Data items

----

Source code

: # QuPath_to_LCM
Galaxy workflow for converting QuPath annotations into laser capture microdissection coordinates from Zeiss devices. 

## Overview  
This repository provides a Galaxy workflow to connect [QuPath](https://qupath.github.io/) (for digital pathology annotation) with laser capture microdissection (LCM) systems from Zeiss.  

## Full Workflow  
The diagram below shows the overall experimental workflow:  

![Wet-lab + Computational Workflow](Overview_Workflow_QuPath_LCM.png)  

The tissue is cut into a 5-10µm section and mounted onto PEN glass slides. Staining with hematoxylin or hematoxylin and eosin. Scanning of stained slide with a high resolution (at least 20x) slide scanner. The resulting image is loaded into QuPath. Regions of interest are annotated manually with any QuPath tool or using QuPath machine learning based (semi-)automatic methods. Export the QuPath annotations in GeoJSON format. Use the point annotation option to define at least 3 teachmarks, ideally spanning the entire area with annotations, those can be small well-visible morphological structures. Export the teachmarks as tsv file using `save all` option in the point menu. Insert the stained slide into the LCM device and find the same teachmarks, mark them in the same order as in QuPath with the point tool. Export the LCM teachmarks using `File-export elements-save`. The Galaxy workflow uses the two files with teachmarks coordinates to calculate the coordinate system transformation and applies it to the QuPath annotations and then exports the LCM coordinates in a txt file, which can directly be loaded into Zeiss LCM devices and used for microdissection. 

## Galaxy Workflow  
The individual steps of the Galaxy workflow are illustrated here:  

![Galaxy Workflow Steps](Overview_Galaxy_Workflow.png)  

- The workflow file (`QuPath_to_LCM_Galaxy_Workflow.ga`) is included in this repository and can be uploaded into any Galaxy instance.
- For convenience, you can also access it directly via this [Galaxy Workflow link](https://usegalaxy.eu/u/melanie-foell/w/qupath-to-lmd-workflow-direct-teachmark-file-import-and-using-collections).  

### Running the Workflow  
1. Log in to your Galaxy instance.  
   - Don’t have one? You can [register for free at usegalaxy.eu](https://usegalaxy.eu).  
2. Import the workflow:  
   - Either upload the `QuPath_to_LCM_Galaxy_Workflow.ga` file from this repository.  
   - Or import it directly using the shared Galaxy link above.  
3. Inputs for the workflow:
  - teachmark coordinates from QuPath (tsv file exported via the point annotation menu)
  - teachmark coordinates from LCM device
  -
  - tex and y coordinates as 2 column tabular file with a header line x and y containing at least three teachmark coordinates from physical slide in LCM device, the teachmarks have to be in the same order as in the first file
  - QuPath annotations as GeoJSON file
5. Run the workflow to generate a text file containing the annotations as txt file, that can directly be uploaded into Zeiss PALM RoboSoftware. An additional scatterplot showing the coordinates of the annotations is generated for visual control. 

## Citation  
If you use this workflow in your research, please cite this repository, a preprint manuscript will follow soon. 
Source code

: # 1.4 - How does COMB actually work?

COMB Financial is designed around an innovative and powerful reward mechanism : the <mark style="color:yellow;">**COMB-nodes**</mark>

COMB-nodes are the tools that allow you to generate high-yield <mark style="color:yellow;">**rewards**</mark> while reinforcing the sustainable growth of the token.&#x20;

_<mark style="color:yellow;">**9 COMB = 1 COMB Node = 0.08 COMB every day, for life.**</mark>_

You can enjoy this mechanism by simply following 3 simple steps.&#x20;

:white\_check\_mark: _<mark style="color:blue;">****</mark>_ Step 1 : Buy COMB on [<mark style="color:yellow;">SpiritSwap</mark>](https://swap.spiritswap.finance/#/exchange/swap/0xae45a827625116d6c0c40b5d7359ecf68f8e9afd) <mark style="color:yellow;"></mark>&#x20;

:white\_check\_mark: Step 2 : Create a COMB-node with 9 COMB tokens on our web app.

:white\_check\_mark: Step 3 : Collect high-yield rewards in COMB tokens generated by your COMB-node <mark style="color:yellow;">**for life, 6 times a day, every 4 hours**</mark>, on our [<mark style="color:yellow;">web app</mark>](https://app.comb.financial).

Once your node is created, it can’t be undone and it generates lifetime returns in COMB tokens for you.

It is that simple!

----

Could you output the records in full, exactly as written?

◆ Reply to the exercise ◆
Source code

: # QuPath_to_LCM
Galaxy workflow for converting QuPath annotations into laser capture microdissection coordinates from Zeiss devices. 

## Overview  
This repository provides a Galaxy workflow to connect [QuPath](https://qupath.github.io/) (for digital pathology annotation) with laser capture microdissection (LCM) systems from Zeiss.  

## Full Workflow  
The diagram below shows the overall experimental workflow:  

![Wet-lab + Computational Workflow](Overview_Workflow_QuPath_LCM.png)  

The tissue is cut into a 5-10µm section and mounted onto PEN glass slides. Staining with hematoxylin or hematoxylin and eosin. Scanning of stained slide with a high resolution (at least 20x) slide scanner. The resulting image is loaded into QuPath. Regions of interest are annotated manually with any QuPath tool or using QuPath machine learning based (semi-)automatic methods. Export the QuPath annotations in GeoJSON format. Use the point annotation option to define at least 3 teachmarks, ideally spanning the entire area with annotations, those can be small well-visible morphological structures. Export the teachmarks as tsv file using `save all` option in the point menu. Insert the stained slide into the LCM device and find the same teachmarks, mark them in the same order as in QuPath with the point tool. Export the LCM teachmarks using `File-export elements-save`. The Galaxy workflow uses the two files with teachmarks coordinates to calculate the coordinate system transformation and applies it to the QuPath annotations and then exports the LCM coordinates in a txt file, which can directly be loaded into Zeiss LCM devices and used for microdissection. 

## Galaxy Workflow  
The individual steps of the Galaxy workflow are illustrated here:  

![Galaxy Workflow Steps](Overview_Galaxy_Workflow.png)  

- The workflow file (`QuPath_to_LCM_Galaxy_Workflow.ga`) is included in this repository and can be uploaded into any Galaxy instance.
- For convenience, you can also access it directly via this [Galaxy Workflow link](https://usegalaxy.eu/u/melanie-foell/w/qupath-to-lmd-workflow-direct-teachmark-file-import-and-using-collections).  

### Running the Workflow  
1. Log in to your Galaxy instance.  
   - Don’t have one? You can [register for free at usegalaxy.eu](https://usegalaxy.eu).  
2. Import the workflow:  
   - Either upload the `QuPath_to_LCM_Galaxy_Workflow.ga` file from this repository.  
   - Or import it directly using the shared Galaxy link above.  
3. Inputs for the workflow:
  - teachmark coordinates from QuPath (tsv file exported via the point annotation menu)
  - teachmark coordinates from LCM device
  -
  - tex and y coordinates as 2 column tabular file with a header line x and y containing at least three teachmark coordinates from physical slide in LCM device, the teachmarks have to be in the same order as in the first file
  - QuPath annotations as GeoJSON file
5. Run the workflow to generate a text file containing the annotations as txt file, that can directly be uploaded into Zeiss PALM RoboSoftware. An additional scatterplot showing the coordinates of the annotations is generated for visual control. 

## Citation  
If you use this workflow in your research, please cite this repository, a preprint manuscript will follow soon. 
Source code

: # 1.4 - How does COMB actually work?

COMB Financial is designed around an innovative and powerful reward mechanism : the <mark style="color:yellow;">**COMB-nodes**</mark>

COMB-nodes are the tools that allow you to generate high-yield <mark style="color:yellow;">**rewards**</mark> while reinforcing the sustainable growth of the token.&#x20;

_<mark style="color:yellow;">**9 COMB = 1 COMB Node = 0.08 COMB every day, for life.**</mark>_

You can enjoy this mechanism by simply following 3 simple steps.&#x20;

:white\_check\_mark: _<mark style="color:blue;">****</mark>_ Step 1 : Buy COMB on [<mark style="color:yellow;">SpiritSwap</mark>](https://swap.spiritswap.finance/#/exchange/swap/0xae45a827625116d6c0c40b5d7359ecf68f8e9afd) <mark style="color:yellow;"></mark>&#x20;

:white\_check\_mark: Step 2 : Create a COMB-node with 9 COMB tokens on our web app.

:white\_check\_mark: Step 3 : Collect high-yield rewards in COMB tokens generated by your COMB-node <mark style="color:yellow;">**for life, 6 times a day, every 4 hours**</mark>, on our [<mark style="color:yellow;">web app</mark>](https://app.comb.financial).

Once your node is created, it can’t be undone and it generates lifetime returns in COMB tokens for you.

It is that simple!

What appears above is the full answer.